Stored data entries
*** Block opens ***
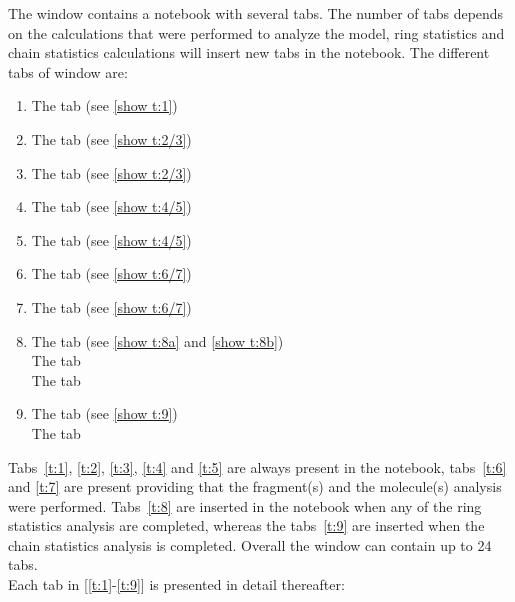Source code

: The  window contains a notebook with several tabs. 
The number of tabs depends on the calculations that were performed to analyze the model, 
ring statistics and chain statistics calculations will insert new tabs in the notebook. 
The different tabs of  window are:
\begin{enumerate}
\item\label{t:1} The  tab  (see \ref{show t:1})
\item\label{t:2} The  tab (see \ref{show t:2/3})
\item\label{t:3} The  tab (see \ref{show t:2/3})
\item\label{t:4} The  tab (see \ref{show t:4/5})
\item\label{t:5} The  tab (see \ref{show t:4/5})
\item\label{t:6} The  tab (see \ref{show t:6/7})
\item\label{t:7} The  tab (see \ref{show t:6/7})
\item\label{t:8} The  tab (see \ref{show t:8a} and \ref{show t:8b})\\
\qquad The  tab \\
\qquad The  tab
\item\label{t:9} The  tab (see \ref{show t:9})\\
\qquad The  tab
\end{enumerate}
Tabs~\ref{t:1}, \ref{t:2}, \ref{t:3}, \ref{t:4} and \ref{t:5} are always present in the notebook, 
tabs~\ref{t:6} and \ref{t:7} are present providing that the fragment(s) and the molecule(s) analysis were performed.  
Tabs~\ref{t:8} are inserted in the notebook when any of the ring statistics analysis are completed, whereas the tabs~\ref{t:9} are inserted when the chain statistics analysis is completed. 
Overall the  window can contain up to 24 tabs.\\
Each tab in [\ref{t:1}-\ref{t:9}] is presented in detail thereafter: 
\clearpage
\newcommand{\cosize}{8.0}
*** Block closes ***
*** Block opens ***
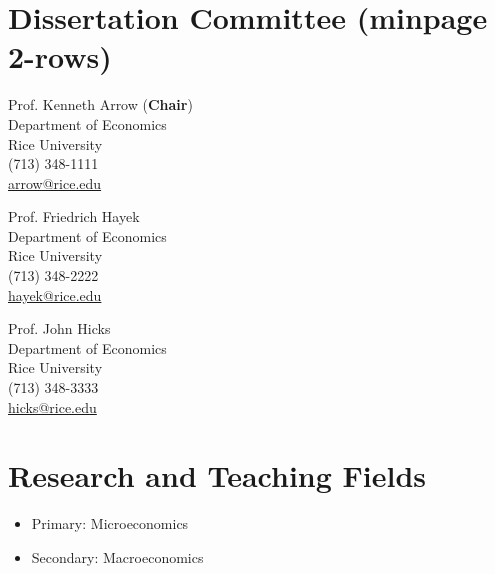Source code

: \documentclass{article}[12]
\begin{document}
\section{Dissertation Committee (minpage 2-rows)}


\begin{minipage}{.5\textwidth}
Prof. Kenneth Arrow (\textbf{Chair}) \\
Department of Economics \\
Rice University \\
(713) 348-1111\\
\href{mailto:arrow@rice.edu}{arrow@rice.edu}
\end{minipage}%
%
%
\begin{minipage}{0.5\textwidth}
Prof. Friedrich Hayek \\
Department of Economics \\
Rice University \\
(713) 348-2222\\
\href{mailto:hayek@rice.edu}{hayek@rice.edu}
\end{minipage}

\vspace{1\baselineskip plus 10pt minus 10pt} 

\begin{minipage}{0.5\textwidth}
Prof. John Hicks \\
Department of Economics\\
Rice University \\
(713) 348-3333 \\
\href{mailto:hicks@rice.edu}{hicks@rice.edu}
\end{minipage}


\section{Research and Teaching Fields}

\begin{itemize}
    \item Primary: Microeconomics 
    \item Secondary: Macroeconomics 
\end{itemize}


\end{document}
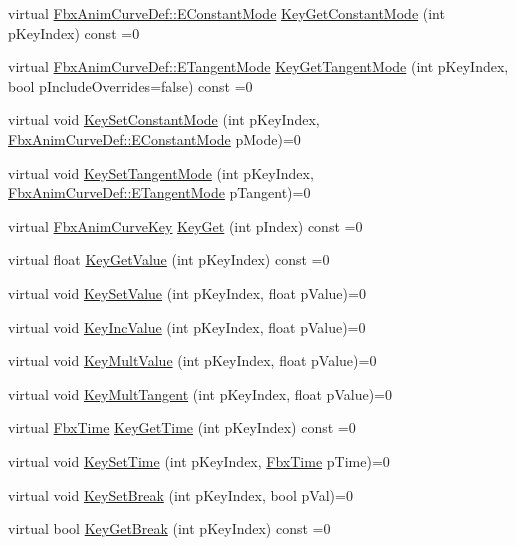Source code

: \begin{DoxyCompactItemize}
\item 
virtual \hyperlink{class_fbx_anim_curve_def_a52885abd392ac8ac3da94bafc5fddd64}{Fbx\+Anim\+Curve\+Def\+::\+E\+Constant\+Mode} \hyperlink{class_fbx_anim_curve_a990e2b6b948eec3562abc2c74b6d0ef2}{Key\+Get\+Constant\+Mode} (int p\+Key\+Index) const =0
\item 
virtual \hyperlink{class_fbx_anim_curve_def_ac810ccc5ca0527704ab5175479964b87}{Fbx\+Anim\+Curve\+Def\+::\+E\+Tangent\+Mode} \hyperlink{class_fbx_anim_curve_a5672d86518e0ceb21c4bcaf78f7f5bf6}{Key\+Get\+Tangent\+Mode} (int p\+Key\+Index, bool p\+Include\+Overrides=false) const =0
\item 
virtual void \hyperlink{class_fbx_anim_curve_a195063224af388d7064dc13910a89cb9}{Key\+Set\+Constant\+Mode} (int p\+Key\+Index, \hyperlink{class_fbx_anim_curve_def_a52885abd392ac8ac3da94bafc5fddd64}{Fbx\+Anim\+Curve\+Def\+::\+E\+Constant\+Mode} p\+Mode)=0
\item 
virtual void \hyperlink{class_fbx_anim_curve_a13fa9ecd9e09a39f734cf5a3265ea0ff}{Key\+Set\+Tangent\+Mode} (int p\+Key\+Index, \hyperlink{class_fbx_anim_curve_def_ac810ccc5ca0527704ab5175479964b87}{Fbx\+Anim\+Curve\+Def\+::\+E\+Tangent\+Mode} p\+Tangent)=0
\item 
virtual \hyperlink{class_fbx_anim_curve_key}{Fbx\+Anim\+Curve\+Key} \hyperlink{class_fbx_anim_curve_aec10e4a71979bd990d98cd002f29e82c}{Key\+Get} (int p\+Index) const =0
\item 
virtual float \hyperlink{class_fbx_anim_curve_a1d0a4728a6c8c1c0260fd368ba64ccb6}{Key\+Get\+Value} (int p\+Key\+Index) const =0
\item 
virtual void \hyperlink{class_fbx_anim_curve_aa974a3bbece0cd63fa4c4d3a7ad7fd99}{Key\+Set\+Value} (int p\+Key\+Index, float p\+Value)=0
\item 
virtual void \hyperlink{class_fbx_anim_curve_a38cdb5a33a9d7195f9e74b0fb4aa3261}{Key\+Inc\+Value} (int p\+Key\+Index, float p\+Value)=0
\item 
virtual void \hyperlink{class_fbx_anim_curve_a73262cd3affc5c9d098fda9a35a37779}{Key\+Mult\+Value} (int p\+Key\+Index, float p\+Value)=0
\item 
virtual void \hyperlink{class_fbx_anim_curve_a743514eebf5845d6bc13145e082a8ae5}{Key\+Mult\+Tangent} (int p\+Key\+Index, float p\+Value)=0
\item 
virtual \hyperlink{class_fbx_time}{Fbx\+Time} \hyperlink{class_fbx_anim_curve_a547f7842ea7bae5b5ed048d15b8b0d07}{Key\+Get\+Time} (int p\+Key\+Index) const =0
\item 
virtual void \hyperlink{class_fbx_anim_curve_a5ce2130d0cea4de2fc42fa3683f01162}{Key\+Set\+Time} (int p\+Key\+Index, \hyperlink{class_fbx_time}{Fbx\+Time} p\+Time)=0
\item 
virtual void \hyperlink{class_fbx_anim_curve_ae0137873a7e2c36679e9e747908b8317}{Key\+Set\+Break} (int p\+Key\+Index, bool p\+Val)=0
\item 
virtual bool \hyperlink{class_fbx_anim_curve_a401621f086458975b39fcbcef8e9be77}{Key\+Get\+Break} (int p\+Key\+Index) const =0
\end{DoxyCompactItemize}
*** Block closes ***
**EXERCISE AIM**
Whenever a line includes the word "window", pull it out of the entries.

**ANSWER BELOW**
: The  window contains a notebook with several tabs. 
The different tabs of  window are:
Overall the  window can contain up to 24 tabs.\\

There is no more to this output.